Hi,
I have a use case where in after every epoch based on some constraints I want to change the in_features
and out_features
of each Linear
layer in my network
Here is an example
Initial architecture:
Model(
(layers): ModuleList(
(0): Linear(in_features=784, out_features=100, bias=True)
(1): Linear(in_features=884, out_features=50, bias=True)
(2): Linear(in_features=934, out_features=10, bias=True)
)
(relu_activation): ReLU()
(softmax_activation): LogSoftmax()
)
The above network runs for one full epoch, after which, I change the network to look like this:
Model(
(layers): ModuleList(
(0): Linear(in_features=753, out_features=88, bias=True)
(1): Linear(in_features=841, out_features=4, bias=True)
(2): Linear(in_features=845, out_features=10, bias=True)
)
(relu_activation): ReLU()
(softmax_activation): LogSoftmax()
)
As you can see in_features
and out_features
changed after running for an epoch.
Below is how I change the network’s structure
with torch.no_grad():
for layer_idx in range(len(layers)):
w = layers[layer_idx].weight.data.clone()
b = layers[layer_idx].bias.data.clone()
new_w, new_b = reduce(w, b) # Custom logic to calculate new sets of w and b (always new_b.shape < w.shape)
layers[layer_idx].weight.set_(nn.Parameter(new_w, requires_grad=True))
layers[layer_idx].bias.set_(nn.Parameter(new_b, requires_grad=True))
# Changing the grad values to match the shape of new weights and bias.
# Assigning random values to grad.
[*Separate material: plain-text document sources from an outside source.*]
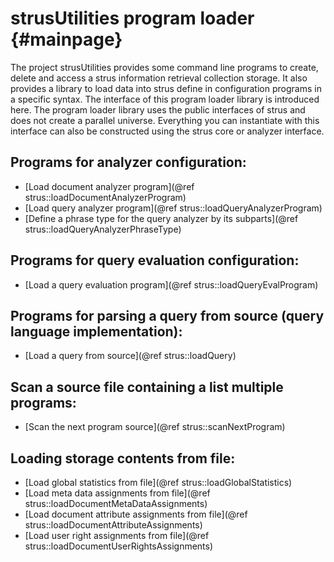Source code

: strusUtilities program loader	 {#mainpage}
=============================

The project strusUtilities provides some command line programs to create, delete and access 
a strus information retrieval collection storage.
It also provides a library to load data into strus define in configuration programs in a 
specific syntax. The interface of this program loader library is introduced here.
The program loader library uses the public interfaces of strus and does not create a parallel
universe. Everything you can instantiate with this interface can also be constructed using
the strus core or analyzer interface.


Programs for analyzer configuration:
------------------------------------
* [Load document analyzer program](@ref strus::loadDocumentAnalyzerProgram)
* [Load query analyzer program](@ref strus::loadQueryAnalyzerProgram)
* [Define a phrase type for the query analyzer by its subparts](@ref strus::loadQueryAnalyzerPhraseType)

Programs for query evaluation configuration:
--------------------------------------------
* [Load a query evaluation program](@ref strus::loadQueryEvalProgram)

Programs for parsing a query from source (query language implementation):
-------------------------------------------------------------------------
* [Load a query from source](@ref strus::loadQuery)

Scan a source file containing a list multiple programs:
-------------------------------------------------------
* [Scan the next program source](@ref strus::scanNextProgram)

Loading storage contents from file:
-----------------------------------
* [Load global statistics from file](@ref strus::loadGlobalStatistics)
* [Load meta data assignments from file](@ref strus::loadDocumentMetaDataAssignments)
* [Load document attribute assignments from file](@ref strus::loadDocumentAttributeAssignments)
* [Load user right assignments from file](@ref strus::loadDocumentUserRightsAssignments)


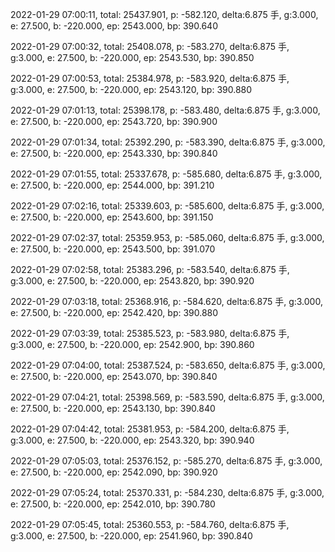 2022-01-29 07:00:11, total: 25437.901, p: -582.120, delta:6.875 手, g:3.000, e: 27.500, b: -220.000, ep: 2543.000, bp: 390.640

2022-01-29 07:00:32, total: 25408.078, p: -583.270, delta:6.875 手, g:3.000, e: 27.500, b: -220.000, ep: 2543.530, bp: 390.850

2022-01-29 07:00:53, total: 25384.978, p: -583.920, delta:6.875 手, g:3.000, e: 27.500, b: -220.000, ep: 2543.120, bp: 390.880

2022-01-29 07:01:13, total: 25398.178, p: -583.480, delta:6.875 手, g:3.000, e: 27.500, b: -220.000, ep: 2543.720, bp: 390.900

2022-01-29 07:01:34, total: 25392.290, p: -583.390, delta:6.875 手, g:3.000, e: 27.500, b: -220.000, ep: 2543.330, bp: 390.840

2022-01-29 07:01:55, total: 25337.678, p: -585.680, delta:6.875 手, g:3.000, e: 27.500, b: -220.000, ep: 2544.000, bp: 391.210

2022-01-29 07:02:16, total: 25339.603, p: -585.600, delta:6.875 手, g:3.000, e: 27.500, b: -220.000, ep: 2543.600, bp: 391.150

2022-01-29 07:02:37, total: 25359.953, p: -585.060, delta:6.875 手, g:3.000, e: 27.500, b: -220.000, ep: 2543.500, bp: 391.070

2022-01-29 07:02:58, total: 25383.296, p: -583.540, delta:6.875 手, g:3.000, e: 27.500, b: -220.000, ep: 2543.820, bp: 390.920

2022-01-29 07:03:18, total: 25368.916, p: -584.620, delta:6.875 手, g:3.000, e: 27.500, b: -220.000, ep: 2542.420, bp: 390.880

2022-01-29 07:03:39, total: 25385.523, p: -583.980, delta:6.875 手, g:3.000, e: 27.500, b: -220.000, ep: 2542.900, bp: 390.860

2022-01-29 07:04:00, total: 25387.524, p: -583.650, delta:6.875 手, g:3.000, e: 27.500, b: -220.000, ep: 2543.070, bp: 390.840

2022-01-29 07:04:21, total: 25398.569, p: -583.590, delta:6.875 手, g:3.000, e: 27.500, b: -220.000, ep: 2543.130, bp: 390.840

2022-01-29 07:04:42, total: 25381.953, p: -584.200, delta:6.875 手, g:3.000, e: 27.500, b: -220.000, ep: 2543.320, bp: 390.940

2022-01-29 07:05:03, total: 25376.152, p: -585.270, delta:6.875 手, g:3.000, e: 27.500, b: -220.000, ep: 2542.090, bp: 390.920

2022-01-29 07:05:24, total: 25370.331, p: -584.230, delta:6.875 手, g:3.000, e: 27.500, b: -220.000, ep: 2542.010, bp: 390.780

2022-01-29 07:05:45, total: 25360.553, p: -584.760, delta:6.875 手, g:3.000, e: 27.500, b: -220.000, ep: 2541.960, bp: 390.840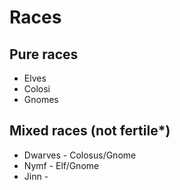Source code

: # Races

## Pure races
- Elves
- Colosi
- Gnomes

## Mixed races (not fertile*)
- Dwarves - Colosus/Gnome
- Nymf - Elf/Gnome
- Jinn -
This is just to match shapes
layers[layer_idx].weight.grad = nn.Parameter(torch.ones(new_w.shape))
layers[layer_idx].bias.grad = nn.Parameter(torch.ones(new_b.shape))
The above code successfully changes the network architecture in the first epoch. But the graph does not execute for the next epoch. I get the below error:
File "/__init__.py", line 127, in run_train
loss.backward()
File "/python3.7/site-packages/torch/tensor.py", line 198, in backward
torch.autograd.backward(self, gradient, retain_graph, create_graph)
File "/python3.7/site-packages/torch/autograd/__init__.py", line 100, in backward
allow_unreachable=True) # allow_unreachable flag
RuntimeError: element 0 of tensors does not require grad and does not have a grad_fn
If i remove the torch.no_grad
block then it says:
RuntimeError: derivative for set_ is not implemented
Can someone point me to the list of things I might messing around with. My end goal is to change the network architecture at every epoch while training.
Any help will be appreciated. Thanks